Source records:
⁂
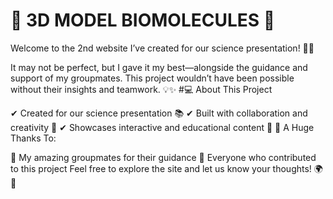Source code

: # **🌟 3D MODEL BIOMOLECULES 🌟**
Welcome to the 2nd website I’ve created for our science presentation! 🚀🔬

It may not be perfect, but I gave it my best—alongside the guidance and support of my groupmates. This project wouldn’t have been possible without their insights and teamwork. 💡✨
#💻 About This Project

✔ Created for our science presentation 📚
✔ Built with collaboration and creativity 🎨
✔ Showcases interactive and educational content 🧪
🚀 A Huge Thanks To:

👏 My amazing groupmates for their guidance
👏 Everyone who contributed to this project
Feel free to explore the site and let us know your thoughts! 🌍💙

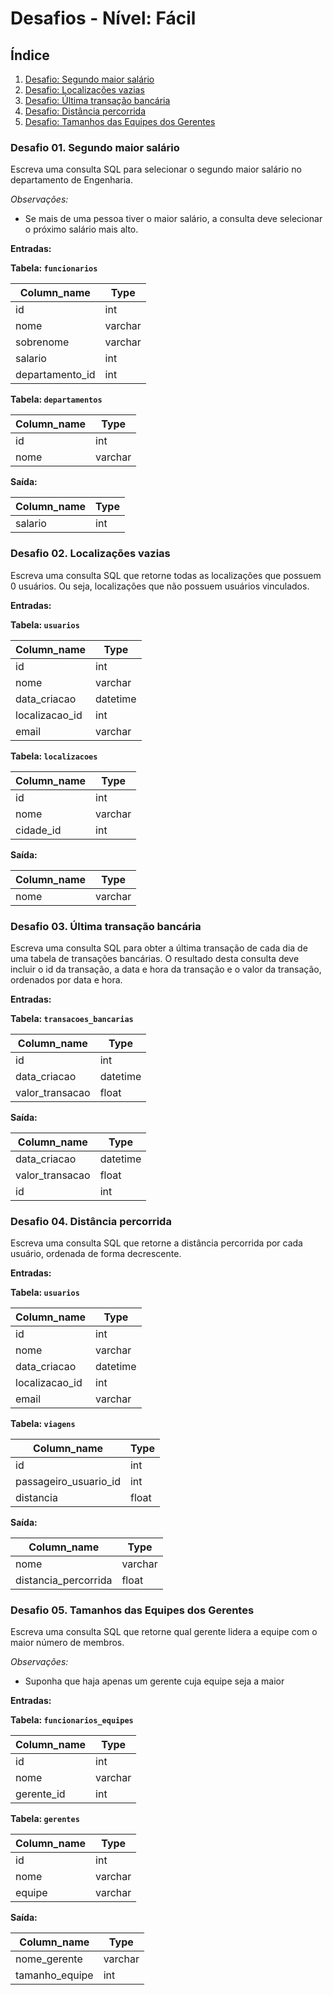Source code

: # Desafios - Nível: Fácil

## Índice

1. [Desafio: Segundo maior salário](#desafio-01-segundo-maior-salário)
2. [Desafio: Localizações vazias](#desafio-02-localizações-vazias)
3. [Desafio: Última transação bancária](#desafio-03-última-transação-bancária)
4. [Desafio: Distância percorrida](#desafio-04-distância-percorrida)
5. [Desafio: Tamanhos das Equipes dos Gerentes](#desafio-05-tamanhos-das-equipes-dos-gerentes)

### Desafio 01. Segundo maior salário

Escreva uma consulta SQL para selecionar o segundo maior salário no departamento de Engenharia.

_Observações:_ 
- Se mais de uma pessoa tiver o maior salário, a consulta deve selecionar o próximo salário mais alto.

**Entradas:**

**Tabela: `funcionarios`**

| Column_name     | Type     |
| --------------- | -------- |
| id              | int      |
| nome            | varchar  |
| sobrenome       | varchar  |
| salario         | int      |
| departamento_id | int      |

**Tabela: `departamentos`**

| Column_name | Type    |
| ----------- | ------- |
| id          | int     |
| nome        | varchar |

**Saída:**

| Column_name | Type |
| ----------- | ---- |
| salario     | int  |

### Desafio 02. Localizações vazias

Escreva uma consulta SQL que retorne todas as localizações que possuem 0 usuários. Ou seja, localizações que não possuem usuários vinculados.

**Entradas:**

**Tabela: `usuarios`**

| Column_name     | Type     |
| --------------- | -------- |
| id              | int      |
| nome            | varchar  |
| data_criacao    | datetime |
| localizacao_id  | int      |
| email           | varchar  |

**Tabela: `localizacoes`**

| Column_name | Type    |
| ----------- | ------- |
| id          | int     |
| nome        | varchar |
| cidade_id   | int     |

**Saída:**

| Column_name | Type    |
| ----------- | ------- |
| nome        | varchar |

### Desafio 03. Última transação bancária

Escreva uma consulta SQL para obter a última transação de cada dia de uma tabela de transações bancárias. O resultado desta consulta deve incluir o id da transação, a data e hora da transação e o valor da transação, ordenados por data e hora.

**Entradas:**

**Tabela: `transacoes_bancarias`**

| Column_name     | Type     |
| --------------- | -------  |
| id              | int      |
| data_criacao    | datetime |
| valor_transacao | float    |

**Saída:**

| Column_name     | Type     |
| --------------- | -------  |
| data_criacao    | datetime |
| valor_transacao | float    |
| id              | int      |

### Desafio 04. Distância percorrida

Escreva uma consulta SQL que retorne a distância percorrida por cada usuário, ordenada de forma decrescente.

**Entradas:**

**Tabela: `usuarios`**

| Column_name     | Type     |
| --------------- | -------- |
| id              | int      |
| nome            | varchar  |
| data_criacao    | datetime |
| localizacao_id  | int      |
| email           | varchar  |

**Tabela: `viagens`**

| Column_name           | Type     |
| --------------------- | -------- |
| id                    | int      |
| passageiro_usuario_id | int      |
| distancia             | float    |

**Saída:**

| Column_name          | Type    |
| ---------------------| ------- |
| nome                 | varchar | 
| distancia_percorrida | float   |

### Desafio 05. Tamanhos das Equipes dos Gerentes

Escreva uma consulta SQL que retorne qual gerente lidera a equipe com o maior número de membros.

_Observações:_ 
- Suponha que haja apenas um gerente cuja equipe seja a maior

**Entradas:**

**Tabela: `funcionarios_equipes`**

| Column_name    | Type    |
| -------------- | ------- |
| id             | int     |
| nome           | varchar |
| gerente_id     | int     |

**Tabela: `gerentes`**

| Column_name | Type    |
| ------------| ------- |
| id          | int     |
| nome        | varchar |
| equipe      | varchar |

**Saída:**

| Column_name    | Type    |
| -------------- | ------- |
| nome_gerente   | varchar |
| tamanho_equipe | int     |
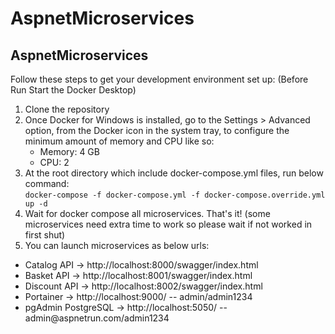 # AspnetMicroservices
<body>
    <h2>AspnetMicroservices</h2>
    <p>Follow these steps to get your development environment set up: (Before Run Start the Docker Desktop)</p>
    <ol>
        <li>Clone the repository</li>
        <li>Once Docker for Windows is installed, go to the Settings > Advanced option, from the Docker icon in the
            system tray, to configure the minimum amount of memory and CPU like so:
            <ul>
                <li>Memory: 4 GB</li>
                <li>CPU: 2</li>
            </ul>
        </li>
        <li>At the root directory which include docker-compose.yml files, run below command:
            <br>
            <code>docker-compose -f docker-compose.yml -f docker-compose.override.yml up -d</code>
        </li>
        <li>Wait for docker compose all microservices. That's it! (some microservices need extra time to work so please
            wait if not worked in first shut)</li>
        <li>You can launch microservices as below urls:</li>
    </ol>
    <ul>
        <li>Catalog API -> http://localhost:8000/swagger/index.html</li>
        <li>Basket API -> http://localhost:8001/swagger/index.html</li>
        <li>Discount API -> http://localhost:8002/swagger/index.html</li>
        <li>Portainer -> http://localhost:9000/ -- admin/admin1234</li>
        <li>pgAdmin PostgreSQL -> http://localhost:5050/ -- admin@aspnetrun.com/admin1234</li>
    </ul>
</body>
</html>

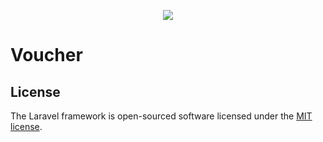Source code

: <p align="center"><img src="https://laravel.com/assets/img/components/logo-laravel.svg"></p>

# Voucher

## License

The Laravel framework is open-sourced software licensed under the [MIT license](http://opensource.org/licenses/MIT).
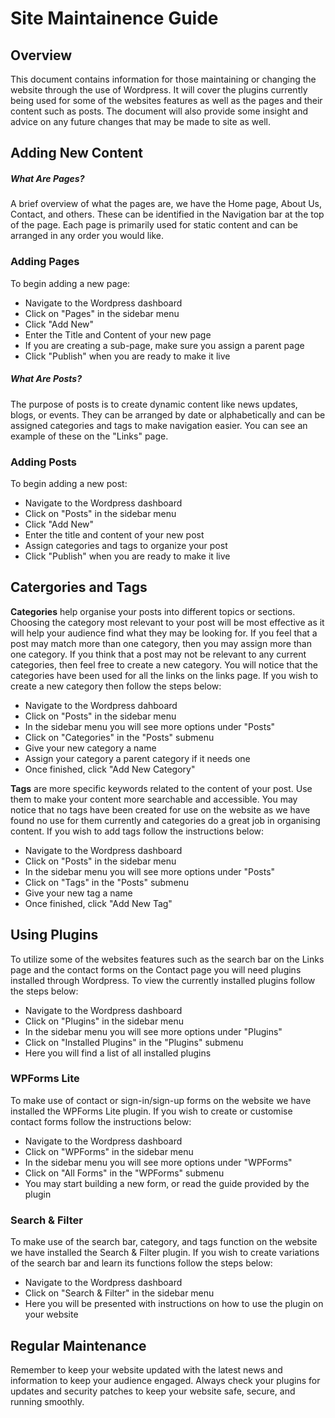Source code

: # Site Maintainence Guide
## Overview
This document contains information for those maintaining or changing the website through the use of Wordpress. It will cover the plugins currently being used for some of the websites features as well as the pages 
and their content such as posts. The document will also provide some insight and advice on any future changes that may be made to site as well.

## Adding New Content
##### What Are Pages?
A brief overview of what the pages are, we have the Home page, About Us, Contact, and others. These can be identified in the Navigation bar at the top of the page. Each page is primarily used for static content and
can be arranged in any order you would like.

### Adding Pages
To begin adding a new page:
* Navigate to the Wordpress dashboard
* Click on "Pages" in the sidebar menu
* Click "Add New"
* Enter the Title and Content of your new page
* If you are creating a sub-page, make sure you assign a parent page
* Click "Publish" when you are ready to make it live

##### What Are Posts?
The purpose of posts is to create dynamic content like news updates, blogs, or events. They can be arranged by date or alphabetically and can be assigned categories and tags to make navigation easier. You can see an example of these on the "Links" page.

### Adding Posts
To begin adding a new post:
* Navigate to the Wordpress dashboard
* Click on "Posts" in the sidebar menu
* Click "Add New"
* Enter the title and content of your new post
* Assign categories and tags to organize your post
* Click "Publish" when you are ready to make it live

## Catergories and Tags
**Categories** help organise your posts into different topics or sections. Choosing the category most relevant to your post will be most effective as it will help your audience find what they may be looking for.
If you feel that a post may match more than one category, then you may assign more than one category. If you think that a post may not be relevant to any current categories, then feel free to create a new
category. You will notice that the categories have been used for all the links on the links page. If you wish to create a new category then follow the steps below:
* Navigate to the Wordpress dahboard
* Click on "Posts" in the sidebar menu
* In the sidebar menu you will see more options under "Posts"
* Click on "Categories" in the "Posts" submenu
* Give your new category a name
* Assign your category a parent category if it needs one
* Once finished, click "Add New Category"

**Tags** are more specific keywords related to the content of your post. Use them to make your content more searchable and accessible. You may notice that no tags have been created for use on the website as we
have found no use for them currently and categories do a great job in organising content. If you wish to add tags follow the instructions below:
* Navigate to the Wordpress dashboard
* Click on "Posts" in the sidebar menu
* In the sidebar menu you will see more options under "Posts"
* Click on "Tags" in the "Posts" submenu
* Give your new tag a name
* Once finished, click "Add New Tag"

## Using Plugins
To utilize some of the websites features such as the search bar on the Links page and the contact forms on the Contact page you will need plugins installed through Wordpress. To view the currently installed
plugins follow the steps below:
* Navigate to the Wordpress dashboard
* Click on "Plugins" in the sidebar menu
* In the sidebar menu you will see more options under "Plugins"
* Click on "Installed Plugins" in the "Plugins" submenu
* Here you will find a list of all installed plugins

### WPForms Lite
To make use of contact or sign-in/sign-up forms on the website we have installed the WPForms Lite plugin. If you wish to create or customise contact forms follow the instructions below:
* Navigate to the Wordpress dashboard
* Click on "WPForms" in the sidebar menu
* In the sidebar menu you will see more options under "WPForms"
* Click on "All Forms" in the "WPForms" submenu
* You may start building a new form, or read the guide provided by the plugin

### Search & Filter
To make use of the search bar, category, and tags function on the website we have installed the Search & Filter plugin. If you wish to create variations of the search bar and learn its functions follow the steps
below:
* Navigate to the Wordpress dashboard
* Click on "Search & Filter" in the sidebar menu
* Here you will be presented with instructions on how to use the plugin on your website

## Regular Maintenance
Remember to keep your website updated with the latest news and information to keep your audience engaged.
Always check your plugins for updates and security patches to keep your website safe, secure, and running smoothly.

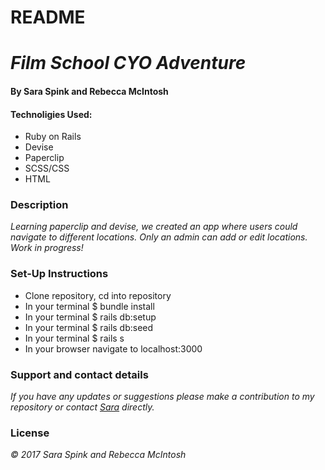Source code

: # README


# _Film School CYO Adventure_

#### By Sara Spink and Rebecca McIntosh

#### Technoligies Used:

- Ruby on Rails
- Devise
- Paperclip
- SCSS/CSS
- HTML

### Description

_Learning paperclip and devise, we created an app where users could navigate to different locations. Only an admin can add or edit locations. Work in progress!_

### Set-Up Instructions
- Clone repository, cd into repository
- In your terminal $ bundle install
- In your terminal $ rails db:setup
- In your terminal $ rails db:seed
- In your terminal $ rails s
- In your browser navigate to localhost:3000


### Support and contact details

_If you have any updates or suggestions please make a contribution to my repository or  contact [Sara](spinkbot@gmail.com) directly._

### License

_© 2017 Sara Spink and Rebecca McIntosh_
⁂
=== Directions ===
Search the data above for the string "their" and report each line that holds it.

=== Completed exercise ===
It may not be perfect, but I gave it my best—alongside the guidance and support of my groupmates. This project wouldn’t have been possible without their insights and teamwork. 💡✨
👏 My amazing groupmates for their guidance
and their content such as posts. The document will also provide some insight and advice on any future changes that may be made to site as well.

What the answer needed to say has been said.